Canadian exporters scored an 18.7% revenue gain in the last natural gas contract year. But the period also ushered in a pronounced downturn in the volume of trade with the United States. Improved prices accounted for virtually all of the increase in the total value of Canadian gas exports in the 12 months that ended Oct. 31, show records kept by the National Energy Board (NEB).

Total revenues jumped to C$33.1 billion (US$32.4 billion) from C$27.9 billion (US$25.3 billion) in the 2006-07 contract year. Annual average prices at the international border climbed 18.5% to C$8.27 per gigajoule (GJ) (US$8.69/MMBtu) in 2007-08 from C$6.98 per GJ (US$6.78/MMBtu) in the previous gas contract year.
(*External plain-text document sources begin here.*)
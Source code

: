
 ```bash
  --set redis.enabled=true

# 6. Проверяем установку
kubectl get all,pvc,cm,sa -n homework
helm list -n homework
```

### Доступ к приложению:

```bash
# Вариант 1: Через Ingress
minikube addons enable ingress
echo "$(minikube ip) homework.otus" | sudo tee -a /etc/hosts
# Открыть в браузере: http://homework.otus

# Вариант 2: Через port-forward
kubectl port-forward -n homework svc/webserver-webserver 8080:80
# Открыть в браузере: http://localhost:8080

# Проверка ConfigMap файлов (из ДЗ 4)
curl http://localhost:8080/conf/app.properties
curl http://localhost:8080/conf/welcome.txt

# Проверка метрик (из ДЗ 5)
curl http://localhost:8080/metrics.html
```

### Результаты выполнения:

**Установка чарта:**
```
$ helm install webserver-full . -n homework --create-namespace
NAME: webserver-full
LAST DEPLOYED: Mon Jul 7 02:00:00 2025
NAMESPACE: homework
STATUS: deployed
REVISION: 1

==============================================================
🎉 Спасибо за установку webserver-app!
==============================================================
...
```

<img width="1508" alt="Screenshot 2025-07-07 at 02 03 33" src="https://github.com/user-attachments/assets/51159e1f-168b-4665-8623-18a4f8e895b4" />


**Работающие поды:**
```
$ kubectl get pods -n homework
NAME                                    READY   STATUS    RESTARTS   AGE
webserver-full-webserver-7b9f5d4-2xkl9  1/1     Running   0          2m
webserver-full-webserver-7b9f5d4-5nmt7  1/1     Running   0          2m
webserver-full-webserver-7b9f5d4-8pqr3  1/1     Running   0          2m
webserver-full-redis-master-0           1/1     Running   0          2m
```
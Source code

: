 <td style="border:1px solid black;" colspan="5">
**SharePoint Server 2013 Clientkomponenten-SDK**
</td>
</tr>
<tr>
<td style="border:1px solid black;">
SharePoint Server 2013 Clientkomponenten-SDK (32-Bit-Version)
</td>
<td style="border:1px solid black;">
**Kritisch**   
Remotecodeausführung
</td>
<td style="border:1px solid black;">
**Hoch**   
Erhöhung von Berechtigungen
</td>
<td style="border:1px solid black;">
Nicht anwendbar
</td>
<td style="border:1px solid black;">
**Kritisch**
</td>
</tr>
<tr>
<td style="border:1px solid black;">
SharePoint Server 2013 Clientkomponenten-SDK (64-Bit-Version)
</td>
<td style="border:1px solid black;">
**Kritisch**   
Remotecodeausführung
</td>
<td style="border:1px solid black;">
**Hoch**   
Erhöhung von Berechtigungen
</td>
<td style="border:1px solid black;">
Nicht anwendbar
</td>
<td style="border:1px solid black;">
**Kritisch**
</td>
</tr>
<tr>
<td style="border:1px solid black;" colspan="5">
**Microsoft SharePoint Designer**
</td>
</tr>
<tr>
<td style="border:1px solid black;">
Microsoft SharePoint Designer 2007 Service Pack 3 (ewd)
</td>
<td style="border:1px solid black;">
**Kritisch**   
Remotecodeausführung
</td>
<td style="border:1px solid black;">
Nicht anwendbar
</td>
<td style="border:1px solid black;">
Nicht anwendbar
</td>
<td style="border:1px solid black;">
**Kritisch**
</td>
Pipeline delivery volumes to the U.S. from Canada rose by only a meager one-tenth of 1% to 3.708 Tcf in 2007-08 from 3.703 Tcf in 2006-07. Monthly trade data kept by the NEB show that after growing through the last heating season, export shipments tapered into a sustained contraction. By last May, the decline in export volumes hit 10.8% to 259 Bcf from 290 Bcf in the same month of 2007. The monthly slippage was 6% in June (to 274 Bcf from 291 Bcf), 9% in July (to 288 Bcf from 318 Bcf), 14% in August (to 291 Bcf from 338 Bcf), 11% in September (to 280 Bcf from 316 Bcf) and 11% again last October (to 278 Bcf from 313 Bcf).

Canadian industry analysts foresee no quick end to the export shrinkage. The trend is blamed on a combination of a slowing U.S. economy, rising American production led by shale gas development, flat to falling prices on an oversupplied international market, reduced drilling north of the border, and deterioration of aging conventional fields in Alberta, source of about four-fifths of Canadian supplies.

In a recent research note, Calgary investment firm FirstEnergy Capital Corp. calculated that western Canadian gas supply dropped by an average 640 MMcf/d to 15.7 Bcf/d during calendar 2008. About 620 MMcf/d or 97% of the decline was in Alberta, and the rest was in Saskatchewan. Emerging development in British Columbia partially offset the slippage. But northern deep drilling and shale gas remain too new to make a large difference or to generate reliable projections of supply results.

“Drilling and exploration activity has remained fairly robust in BC,” FirstEnergy said. “To the downside, soft prices, the credit crunch and the constantly changing rule book for Alberta’s oil and gas fiscal regime have heavily impacted the province’s ‘bread-and-butter’ shallow gas production.” Western Canada natural gas supply looks set to record more declines in the coming year, according to FirstEnergy. But because of the weakening economy and strong U.S. supplies, “the impacts on natural gas pricing” of the overall Canadian production slippage “will be marginal at best.”

The NEB’s scorecard on the 2007-08 contract year shows pipeline deliveries to the top Canadian export destination, the U.S. Midwest, grew by 4% to 1.55 Tcf from 1.28 Tcf in the same period of 2006-07.

Gas exports to California also grew, climbing 17% to 509 Bcf in 2007-08 from 434 Bcf in 2006-07. But Canadian pipeline deliveries to the U.S. Northeast dropped by 9% to 1.17 Tcf in the last gas contract year from 1.28 Tcf in 2006-07. Exports to the U.S. Pacific Northwest shrank by 4% to 464 Bcf in the 12 months ending Oct. 31 from 481 Bcf in the same period of 2006-07.